Reality is...

When I started this blog, I made myself a promise. A promise that I would be honest and open about all of it. So here is the cold ugly truth.  I am going to be single forever.

I was single before this. Not necessarily by choice but because I'm fat, old and super picky. But now I am S-I-N-G-L-E for realsies. 

In the past, if I wanted 'company*', I could do so with little to no concerns or issues. But now...now I have a little person who is super impressionable that I have to consider. 

This is the child that mimics me when we talk or as I'm doing things around him. Not as a way of sassin' but because he's watching me and listening to me for clues to how he should behave or treat others. 

Not to mention, I already have a hundred-pound dog that has jealousy issues, I don't need to scar this little person with some jackwad I might bring into his life.  I feel like that's been done enough in his life and he deserves better. 

This latest incident with him calling strange men "Daddy" is also another reason he needs my attention and love before my "needs".

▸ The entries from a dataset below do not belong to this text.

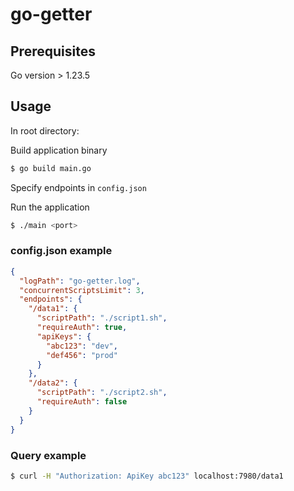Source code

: # go-getter

## Prerequisites
Go version > 1.23.5

## Usage

In root directory:

Build application binary
```bash
$ go build main.go
```

Specify endpoints in `config.json`

Run the application
```bash
$ ./main <port>
```

### config.json example

```json
{
  "logPath": "go-getter.log",
  "concurrentScriptsLimit": 3,
  "endpoints": {
    "/data1": {
      "scriptPath": "./script1.sh",
      "requireAuth": true,
      "apiKeys": {
        "abc123": "dev",
        "def456": "prod"
      }
    },
    "/data2": {
      "scriptPath": "./script2.sh",
      "requireAuth": false
    }
  }
}
```

### Query example

```bash
$ curl -H "Authorization: ApiKey abc123" localhost:7980/data1
```

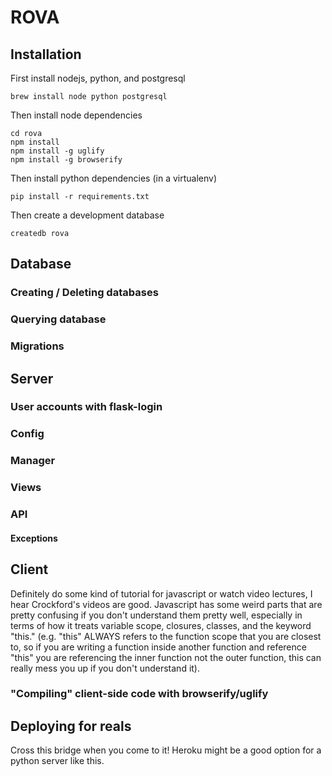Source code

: # ROVA #

## Installation ##

First install nodejs, python, and postgresql
```
brew install node python postgresql
```

Then install node dependencies
```
cd rova
npm install
npm install -g uglify
npm install -g browserify
```

Then install python dependencies (in a virtualenv)
```
pip install -r requirements.txt
```

Then create a development database
```
createdb rova
```

## Database ##

### Creating / Deleting databases ###

### Querying database ###

### Migrations ###

## Server ##

### User accounts with flask-login ###

### Config ###

### Manager ###

### Views ###

### API ###

#### Exceptions ####

## Client ##
Definitely do some kind of tutorial for javascript or watch video lectures, I hear Crockford's videos are good. Javascript has some weird parts that are pretty confusing if you don't understand them pretty well, especially in terms of how it treats variable scope, closures, classes, and the keyword "this." (e.g. "this" ALWAYS refers to the function scope that you are closest to, so if you are writing a function inside another function and reference "this" you are referencing the inner function not the outer function, this can really mess you up if you don't understand it).

### "Compiling" client-side code with browserify/uglify ###

## Deploying for reals ##
Cross this bridge when you come to it! Heroku might be a good option for a python server like this.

On the flip side of this is the fact that I spent the last 8 years single and kept telling myself and others that dating was hard for me because I have a hard time bringing new furniture into my life, let alone letting some dude share my bed and free time. 


Instead of furniture, I get a child. Makes perfect sense. 




* - this is code for getting lucky.  But if my mother is reading this, it's code for reading a book with a book club.